Digesting the Division: The New York Giants won on the road this week, beating Seattle 17-12 to stay atop the NFC East at 5-7 (darn head to head tiebreaker). NY gets the No. 4 seed at this time; Washington at 5-7 is in 12th place of the conference and eerily just a game out of the final playoff spot (San Francisco owns the common opponents tiebreaker). Philadelphia (3-8-1) is in third place after a loss to Green Bay and 15th in the NFC, while 3-9 Dallas brings up the rear in the conference and division after losing 34-17 to the Ravens.
Pointing North: The AFC North (29-18-1) still has the best record of the divisions, but the stink of losing Monday afternoon takes a little bit of that luster away. Thank goodness for 9-3 Cleveland! Actually the Browns have secured their first winning record since 2007. The NFC West at 27-21 owns the second best record but two teams that a lot of people felt good about this fall (Seattle & San Francisco) are starting to take water.
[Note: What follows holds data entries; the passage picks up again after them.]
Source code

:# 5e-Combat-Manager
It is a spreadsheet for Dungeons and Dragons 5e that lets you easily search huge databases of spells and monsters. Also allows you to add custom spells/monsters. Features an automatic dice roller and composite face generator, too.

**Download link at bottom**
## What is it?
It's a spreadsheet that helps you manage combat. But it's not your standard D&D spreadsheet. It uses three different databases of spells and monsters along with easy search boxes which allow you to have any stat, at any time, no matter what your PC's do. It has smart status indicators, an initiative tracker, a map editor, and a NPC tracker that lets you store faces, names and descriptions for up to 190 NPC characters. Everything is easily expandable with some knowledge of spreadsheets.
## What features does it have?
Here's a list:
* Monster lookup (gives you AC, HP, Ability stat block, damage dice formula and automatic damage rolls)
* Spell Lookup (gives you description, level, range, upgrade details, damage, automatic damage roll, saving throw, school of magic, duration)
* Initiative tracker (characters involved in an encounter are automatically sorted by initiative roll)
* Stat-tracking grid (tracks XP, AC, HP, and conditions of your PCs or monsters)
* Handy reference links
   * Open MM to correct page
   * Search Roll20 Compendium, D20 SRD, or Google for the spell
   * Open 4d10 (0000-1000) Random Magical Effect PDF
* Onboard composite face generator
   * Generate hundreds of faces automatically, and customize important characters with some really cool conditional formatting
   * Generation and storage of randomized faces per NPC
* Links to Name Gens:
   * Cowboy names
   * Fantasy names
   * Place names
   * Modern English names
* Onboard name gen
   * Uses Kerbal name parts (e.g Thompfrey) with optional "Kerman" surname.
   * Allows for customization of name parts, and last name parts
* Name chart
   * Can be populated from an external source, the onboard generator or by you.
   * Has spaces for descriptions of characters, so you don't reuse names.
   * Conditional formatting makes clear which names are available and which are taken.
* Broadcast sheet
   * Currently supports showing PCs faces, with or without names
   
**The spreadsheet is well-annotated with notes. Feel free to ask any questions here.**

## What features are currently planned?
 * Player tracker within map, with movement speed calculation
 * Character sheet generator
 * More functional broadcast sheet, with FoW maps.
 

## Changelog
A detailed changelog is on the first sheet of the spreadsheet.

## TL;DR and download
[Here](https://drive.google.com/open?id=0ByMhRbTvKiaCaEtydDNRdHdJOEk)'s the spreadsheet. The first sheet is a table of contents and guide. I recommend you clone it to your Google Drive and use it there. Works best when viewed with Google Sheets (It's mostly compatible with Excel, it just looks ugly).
The NFC East at 16-31-1 is still bringing up the rear but now only needs to win three non-division games to avoid the worst mark in history. Baby steps.
Elimination Island: Joining Jacksonville and the New York Jets this week are Cincinnati (2-9-1) and the Los Angeles Chargers (3-9). One can only imagine where the Bengals would be if Joe Burrow hadn’t been hurt in the game at Washington.